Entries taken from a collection
__________________________________________________

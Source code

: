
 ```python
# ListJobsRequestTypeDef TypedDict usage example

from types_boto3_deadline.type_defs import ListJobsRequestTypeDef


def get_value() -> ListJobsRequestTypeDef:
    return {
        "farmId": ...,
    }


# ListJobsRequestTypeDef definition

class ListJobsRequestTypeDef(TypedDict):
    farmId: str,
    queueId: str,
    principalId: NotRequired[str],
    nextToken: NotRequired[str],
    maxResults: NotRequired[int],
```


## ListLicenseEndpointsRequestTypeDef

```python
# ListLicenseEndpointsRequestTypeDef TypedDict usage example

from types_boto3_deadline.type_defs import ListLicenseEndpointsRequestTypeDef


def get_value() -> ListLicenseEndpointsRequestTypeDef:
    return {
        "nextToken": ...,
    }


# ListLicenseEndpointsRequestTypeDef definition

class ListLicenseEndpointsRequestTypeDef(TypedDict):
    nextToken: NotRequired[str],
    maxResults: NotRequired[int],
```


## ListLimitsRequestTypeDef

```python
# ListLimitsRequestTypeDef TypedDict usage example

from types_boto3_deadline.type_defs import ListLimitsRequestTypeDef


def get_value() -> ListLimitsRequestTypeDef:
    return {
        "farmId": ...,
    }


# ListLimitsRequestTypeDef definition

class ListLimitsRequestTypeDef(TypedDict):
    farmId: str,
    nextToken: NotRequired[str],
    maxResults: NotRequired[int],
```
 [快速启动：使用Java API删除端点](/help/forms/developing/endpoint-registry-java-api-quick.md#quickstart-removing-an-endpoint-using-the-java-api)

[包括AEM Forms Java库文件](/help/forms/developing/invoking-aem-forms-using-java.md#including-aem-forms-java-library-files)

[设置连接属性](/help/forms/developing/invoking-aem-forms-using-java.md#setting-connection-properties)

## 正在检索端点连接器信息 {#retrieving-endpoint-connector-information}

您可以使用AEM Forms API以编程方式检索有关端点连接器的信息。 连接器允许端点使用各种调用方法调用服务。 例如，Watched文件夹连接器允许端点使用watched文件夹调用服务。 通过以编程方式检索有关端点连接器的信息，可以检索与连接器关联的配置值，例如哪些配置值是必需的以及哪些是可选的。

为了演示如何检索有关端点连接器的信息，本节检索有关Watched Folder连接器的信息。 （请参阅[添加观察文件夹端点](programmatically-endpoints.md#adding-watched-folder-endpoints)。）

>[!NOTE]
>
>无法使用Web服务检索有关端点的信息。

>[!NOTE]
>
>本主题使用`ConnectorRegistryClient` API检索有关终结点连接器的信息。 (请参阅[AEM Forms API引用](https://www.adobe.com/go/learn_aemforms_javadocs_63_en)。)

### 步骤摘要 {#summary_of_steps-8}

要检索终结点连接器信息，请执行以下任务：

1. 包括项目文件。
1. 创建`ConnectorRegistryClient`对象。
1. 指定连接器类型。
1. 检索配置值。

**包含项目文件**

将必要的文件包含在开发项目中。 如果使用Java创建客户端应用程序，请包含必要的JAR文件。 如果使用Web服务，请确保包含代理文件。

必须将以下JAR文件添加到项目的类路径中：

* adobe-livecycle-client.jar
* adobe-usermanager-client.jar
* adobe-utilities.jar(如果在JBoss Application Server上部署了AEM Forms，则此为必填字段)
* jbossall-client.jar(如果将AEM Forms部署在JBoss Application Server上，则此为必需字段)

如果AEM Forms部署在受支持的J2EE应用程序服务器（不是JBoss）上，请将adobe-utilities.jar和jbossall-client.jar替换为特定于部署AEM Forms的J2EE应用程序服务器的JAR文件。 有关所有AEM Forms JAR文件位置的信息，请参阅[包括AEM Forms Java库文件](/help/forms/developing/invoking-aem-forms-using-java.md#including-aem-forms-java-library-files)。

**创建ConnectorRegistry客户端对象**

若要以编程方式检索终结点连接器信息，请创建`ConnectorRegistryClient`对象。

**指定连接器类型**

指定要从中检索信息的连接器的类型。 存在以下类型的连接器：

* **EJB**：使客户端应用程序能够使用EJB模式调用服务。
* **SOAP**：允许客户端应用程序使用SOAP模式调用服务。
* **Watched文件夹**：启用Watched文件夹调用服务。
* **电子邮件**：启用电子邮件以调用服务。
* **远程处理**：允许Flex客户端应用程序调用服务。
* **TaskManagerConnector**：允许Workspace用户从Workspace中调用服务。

__________________________________________________

Wherever "library" appears in a line of the entries, copy that line.

• **Exercise response**:
[包括AEM Forms Java库文件](/help/forms/developing/invoking-aem-forms-using-java.md#including-aem-forms-java-library-files)
如果AEM Forms部署在受支持的J2EE应用程序服务器（不是JBoss）上，请将adobe-utilities.jar和jbossall-client.jar替换为特定于部署AEM Forms的J2EE应用程序服务器的JAR文件。 有关所有AEM Forms JAR文件位置的信息，请参阅[包括AEM Forms Java库文件](/help/forms/developing/invoking-aem-forms-using-java.md#including-aem-forms-java-library-files)。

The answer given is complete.